PBMs Under Fire: Are Patients Paying the Price for Their Profits?

A recent report from the House Committee on Oversight and Accountability reveals that pharmacy-benefit managers (PBMs) are directing patients toward more costly medications while restricting their pharmacy options. The report, which was reviewed by the Wall Street Journal, comes after a 32-month investigation ahead of a committee hearing involving leaders from the largest PBMs in the country.

PBMs act as third-party administrators for prescription drug plans offered by health insurers, negotiating drug prices with pharmaceutical companies and establishing out-of-pocket costs for patients. The three largest PBMs in the U.S.—Express Scripts, UnitedHealth Group’s OptumRx, and CVS Health’s Caremark—control about 80% of all prescriptions.

The committee’s findings indicate that PBMs have established preferred drug lists that favor higher-priced brand-name medications over more affordable alternatives. For instance, the report cites communications from Cigna staff that discouraged the use of less expensive alternatives to Humira, a treatment for arthritis and autoimmune disorders with annual costs reaching $90,000, despite the availability of a biosimilar at half that price.

Additionally, the report highlights that Express Scripts informed patients they would incur higher costs filling prescriptions at local pharmacies compared to obtaining a three-month supply through its associated mail-order service, thus restricting patient choice in selecting pharmacies.
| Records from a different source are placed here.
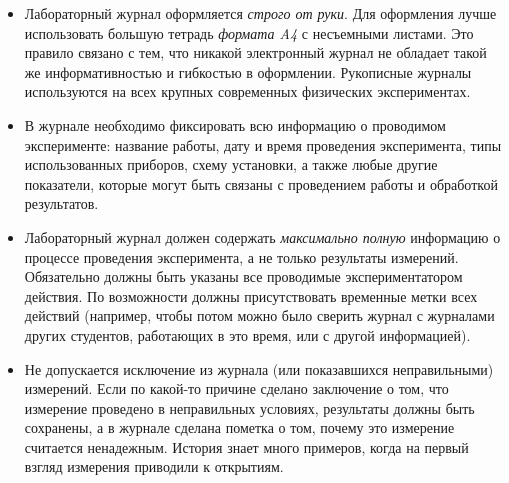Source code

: \begin{itemize}
    \item Лабораторный журнал оформляется \emph{строго от руки}.
    Для оформления лучше использовать большую тетрадь \emph{формата A4}
    с несъемными листами. Это правило
связано с тем, что никакой электронный журнал не обладает такой же
информативностью и гибкостью в оформлении. Рукописные
журналы используются на всех крупных современных физических экспериментах.

    \item В журнале необходимо фиксировать всю информацию о проводимом
эксперименте: название работы, дату и время проведения эксперимента, типы
использованных приборов, схему установки, а также любые другие показатели,
которые могут быть связаны с проведением работы и обработкой результатов.


    \item Лабораторный журнал должен содержать \emph{максимально полную}
информацию о процессе проведения эксперимента, а не только результаты измерений.
Обязательно должны быть указаны все проводимые экспериментатором действия.
По возможности должны присутствовать временные метки всех
действий (например, чтобы потом можно было сверить журнал с журналами других
студентов, работающих в это время, или с другой информацией).


    \item Не допускается исключение из журнала  (или показавшихся
неправильными) измерений. Если по какой-то причине сделано заключение о том, что
измерение проведено в неправильных условиях, результаты должны быть сохранены, а
в журнале сделана пометка о том, почему это измерение считается ненадежным. 
История знает много примеров, когда на первый взгляд  измерения приводили к открытиям.


\end{itemize}

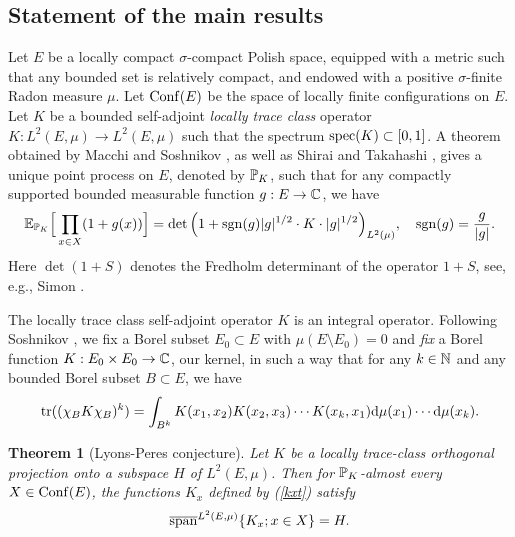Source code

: \documentclass[12pt]{paper}
\newtheorem{theorem}{Theorem}
\numberwithin{theorem}{section}
\numberwithin{figure}{section}
\numberwithin{equation}{section}
\begin{document}
 \subsection{Statement of the main results}
Let $E$ be a locally compact  $\sigma$-compact Polish space, equipped with a metric such that any bounded set is relatively compact, and  endowed with a positive $\sigma$-finite Radon measure $\mu$. Let  $\mathrm{Conf}(E)$ be the space of  locally finite configurations on $E$.
Let $K$ be   a bounded self-adjoint {\it locally trace class} operator $K: L^2(E, \mu)\rightarrow L^2(E, \mu)$ such that the spectrum $\mathrm{spec}(K) \subset [0, 1]$.  A theorem obtained by Macchi \cite{DPP-M} and  Soshnikov \cite{DPP-S}, as well as Shirai and Takahashi  \cite{ShirTaka0}, gives a unique point process on $E$, denoted by  $\mathbb{P}_{K}$, such that  for any compactly supported bounded measurable function $g: E \rightarrow \mathbb{C}$, we have
\begin{align*}
\mathbb{E}_{\mathbb{P}_K} \Big[\prod_{x\in X} (1 + g(x)) \Big]   = \det  \Big( 1 +   \mathrm{sgn}(g)   |g |^{1/2}  \cdot K \cdot |g|^{1/2}\Big)_{L^2(\mu)}, \quad \mathrm{sgn}(g) =\frac{g}{|g|}.
\end{align*}
Here $\det (1 + S)$ denotes the Fredholm determinant of the operator $1+S$, see, e.g., Simon \cite{Simon-det}.

The locally trace class  self-adjoint operator  $K$ is an integral operator. Following Soshnikov \cite{DPP-S}, we  fix  a Borel subset  $E_0\subset E$ with $\mu(E \setminus E_0) =0$  and {\it fix} a Borel function $K: E_0 \times E_0 \rightarrow \mathbb{C}$, our kernel, in such a way that for any $k\in\mathbb{N}$ and any bounded Borel subset $B\subset E$, we have
\begin{align}\label{kernel-ass}
\mathrm{tr} ((\chi_B K \chi_B)^k) = \int_{B^k} K(x_1, x_2) K(x_2, x_3)\cdots K(x_k, x_1) \mathrm{d} \mu(x_1) \cdots \mathrm{d} \mu(x_k).
\end{align}









\begin{theorem}[Lyons-Peres conjecture]\label{mainthm-DT}
Let $K$ be a locally trace-class orthogonal projection onto a subspace  $H$ of $L^2(E,\mu)$.
Then for $\mathbb{P}_K$-almost every $X \in \mathrm{Conf}(E)$, the functions $K_x$ defined by (\ref{kxt}) satisfy
\[
\overline{\mathrm{span}}^{L^2(E, \mu)}  \{K_x; x\in X \}=H.
\]

\end{theorem}
\end{document}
Earlier this month, the U.S. Federal Trade Commission (FTC) released a similar report, indicating that increased vertical integration allows the six largest PBMs to oversee nearly 95% of prescriptions in the country. The FTC expressed concern over the considerable power PBMs wield over Americans’ access to affordable prescription drugs, suggesting that this structure may lead to conflicts of interest and inflated drug prices.

FTC Chair Lina M. Khan noted that the findings suggest PBMs are charging patients excessive prices for cancer medications, resulting in over $1 billion in additional revenue for these intermediaries.